0 thoughts on “Baheyya on power politics”

  1. Incisive and thought-provoking as always, and I agree with much of what she says…but this sentence made me squirm:

    “In a word, Hamas and Hizballah are underwritten by the gold standard of democratic legitimacy in a region replete with fakes and knock-offs.”

    Well…yes, they have popular legitimacy, have been voted to power, but their popularity also rests partly on their willingness to use violence, which is not all that different from the tough-guy legitimacy of the Israeli hawks. I think it’s stupid to wish they would go away and to deny that they can win elections fair and square and are much more legitimate than the “official” parties, but their methods (however justified by circumstances) hardly represent a democratic ideal.

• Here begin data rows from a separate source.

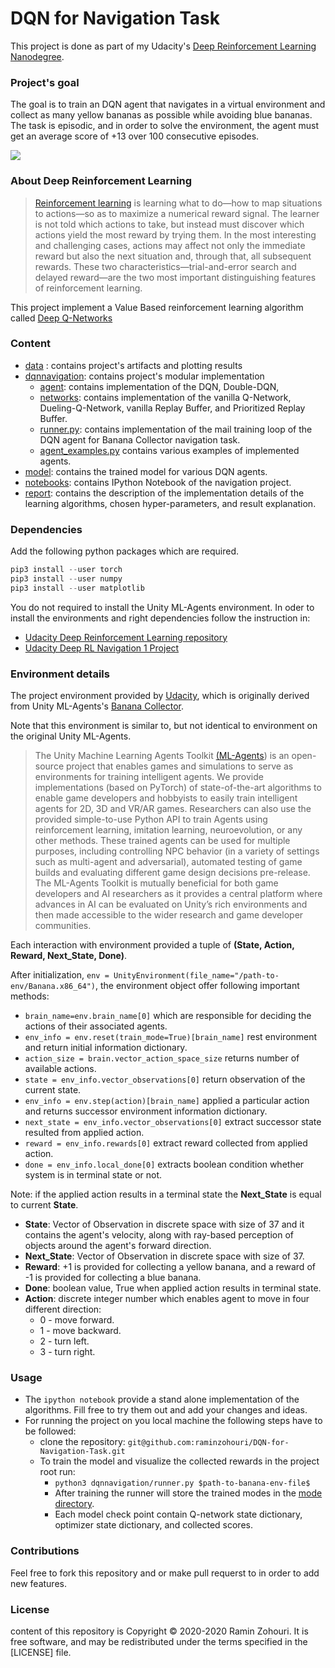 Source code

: # DQN for Navigation Task



This project is done as part of my Udacity's [Deep Reinforcement Learning Nanodegree](https://www.udacity.com/course/deep-reinforcement-learning-nanodegree--nd893).

### Project's goal

The goal is to train an DQN agent that navigates in a virtual environment and collect as many yellow bananas as possible while avoiding blue bananas.
The task is episodic, and in order to solve the environment, the agent must get an average score of +13 over 100 consecutive episodes.

![](./data/banana.gif)



### About Deep Reinforcement Learning

> [Reinforcement learning](https://web.stanford.edu/class/psych209/Readings/SuttonBartoIPRLBook2ndEd.pdf) is learning what to do—how to map situations to actions—so as to maximize a numerical reward signal. The learner is not told which actions to take, but instead must discover which actions yield the most reward by trying them. In the most interesting and challenging cases, actions may affect not only the immediate reward but also the next situation and, through that, all subsequent rewards. These two characteristics—trial-and-error search and delayed reward—are the two most important distinguishing features of reinforcement learning.

This project implement a Value Based reinforcement learning algorithm called [Deep Q-Networks](https://deepmind.com/research/dqn/) 

### Content 

* [data](https://github.com/raminzohouri/DQN-for-Navigation-Task/tree/main/data) : contains project's artifacts and plotting results
* [dqnnavigation](https://github.com/raminzohouri/DQN-for-Navigation-Task/tree/main/dqnnavigation): contains project's modular implementation 
  * [agent](https://github.com/raminzohouri/DQN-for-Navigation-Task/tree/main/dqnnavigation/agent): contains implementation of the DQN, Double-DQN, 
  * [networks](https://github.com/raminzohouri/DQN-for-Navigation-Task/tree/main/dqnnavigation/networks): contains implementation of the vanilla Q-Network, Dueling-Q-Network, vanilla Replay Buffer, and Prioritized Replay Buffer. 
  * [runner.py](https://github.com/raminzohouri/DQN-for-Navigation-Task/blob/main/dqnnavigation/runner.py): contains implementation of the mail training loop of the DQN agent for Banana Collector navigation task.
  * [agent_examples.py](https://github.com/raminzohouri/DQN-for-Navigation-Task/blob/main/dqnnavigation/agent_examples.py) contains various examples of implemented agents.
* [model](https://github.com/raminzohouri/DQN-for-Navigation-Task/tree/main/model): contains the trained model for various DQN agents.
* [notebooks](https://github.com/raminzohouri/DQN-for-Navigation-Task/tree/main/notebook): contains IPython Notebook of the navigation project.
* [report](https://github.com/raminzohouri/DQN-for-Navigation-Task/blob/main/report.md): contains the description of the implementation details of the learning algorithms, chosen hyper-parameters, and result explanation. 



### Dependencies  

Add the following python packages which are required.

```python
pip3 install --user torch
pip3 install --user numpy
pip3 install --user matplotlib
```

You do not required to install the Unity ML-Agents environment. In oder to install the environments and right dependencies follow the instruction in:

* [Udacity Deep Reinforcement Learning  repository](https://github.com/udacity/deep-reinforcement-learning#dependencies)
* [Udacity Deep RL Navigation 1 Project](https://github.com/udacity/deep-reinforcement-learning/tree/master/p1_navigation#getting-started)



###  Environment details

The project environment provided by [Udacity](https://www.udacity.com/course/deep-reinforcement-learning-nanodegree--nd893), which is originally derived from Unity ML-Agents's [Banana Collector](https://github.com/Unity-Technologies/ml-agents/blob/master/docs/Learning-Environment-Examples.md#banana-collector).

Note that this environment is similar to, but not identical to environment on the original Unity ML-Agents.

> The Unity Machine Learning Agents Toolkit [(ML-Agents](https://github.com/Unity-Technologies/ml-agents)) is an open-source project that enables games and simulations to serve as environments for training intelligent agents. We provide implementations (based on PyTorch) of state-of-the-art algorithms to enable game developers and hobbyists to easily train intelligent agents for 2D, 3D and VR/AR games. Researchers can also use the provided simple-to-use Python API to train Agents using reinforcement learning, imitation learning, neuroevolution, or any other methods. These trained agents can be used for multiple purposes, including controlling NPC behavior (in a variety of settings such as multi-agent and adversarial), automated testing of game builds and evaluating different game design decisions pre-release. The ML-Agents Toolkit is mutually beneficial for both game developers and AI researchers as it provides a central platform where advances in AI can be evaluated on Unity’s rich environments and then made accessible to the wider research and game developer communities. 

Each interaction with environment provided a tuple of **(State, Action, Reward, Next_State, Done)**.

After initialization, `env = UnityEnvironment(file_name="/path-to-env/Banana.x86_64")`, the environment object offer following important methods:

* `brain_name=env.brain_name[0]`  which are responsible for deciding the actions of their associated agents.
*  `env_info = env.reset(train_mode=True)[brain_name]` rest environment and return initial information dictionary.
* `action_size = brain.vector_action_space_size` returns number of available actions.
* `state = env_info.vector_observations[0]` return observation of the current state.
* `env_info = env.step(action)[brain_name]` applied a particular action and returns successor environment information dictionary.
* `next_state = env_info.vector_observations[0]` extract successor state resulted from applied action. 
* `reward = env_info.rewards[0]` extract reward collected from applied action. 
* `done = env_info.local_done[0]` extracts boolean condition whether system is in terminal state or not.

Note: if the applied action results in a terminal state the **Next_State** is equal to current **State**.

* **State**: Vector of Observation in discrete space with size of 37 and it contains the agent's velocity, along with ray-based perception of objects around the agent's forward direction.
* **Next_State**:  Vector of Observation in discrete space with size of 37.
* **Reward**:  +1 is provided for collecting a yellow banana, and a reward of -1 is provided for collecting a blue banana. 
* **Done**: boolean value, True when applied action results in terminal state.
* **Action**: discrete integer number which enables agent to move in four different direction:
    - 0 - move forward.
    - 1 - move backward.
    - 2 - turn left.
    - 3 - turn right.

### Usage

* The `ipython notebook` provide a stand alone implementation of the algorithms. Fill free to try them out and add your changes and ideas.
* For running the project on you local machine the following steps have to be followed:
  * clone the repository: `git@github.com:raminzohouri/DQN-for-Navigation-Task.git`
  * To train the model and visualize the collected rewards in the project root run:
       * `python3 dqnnavigation/runner.py $path-to-banana-env-file$`
       * After training the runner will store the trained modes in the [mode directory](https://github.com/raminzohouri/DQN-for-Navigation-Task/tree/main/model). 
       * Each model check point contain Q-network state dictionary, optimizer state dictionary, and collected scores.

### Contributions 

Feel free to fork this repository and or make pull requerst to in order to add new features.

### License

content of this repository is Copyright © 2020-2020 Ramin Zohouri. It is free software, and may be redistributed under the terms specified in the [LICENSE] file.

  2. Good point, SP. Moreover: While Palestinian elections, by all accounts, were the most competitive, fair, and well-administered the region’s ever seen, last time I checked, Lebanon’s elections, including last year’s, were still quite flawed, far short of intl standards and mostly about patronage and horse trading among confessional-based groups. Lots and lots of vote-buying, too. (Lebanon also uses the handy “elections-in-stages” method that serves the Egyptian regime so well.) This is just to say that Hezbollah’s legitimacy in Lebanon, considerable though it may be, doesn’t seem to come from winning seats in pre-cooked elections. Anyway, writing about elections seems quite trivial in the midst of all the suffering and unfolding war, so I’ll stop here.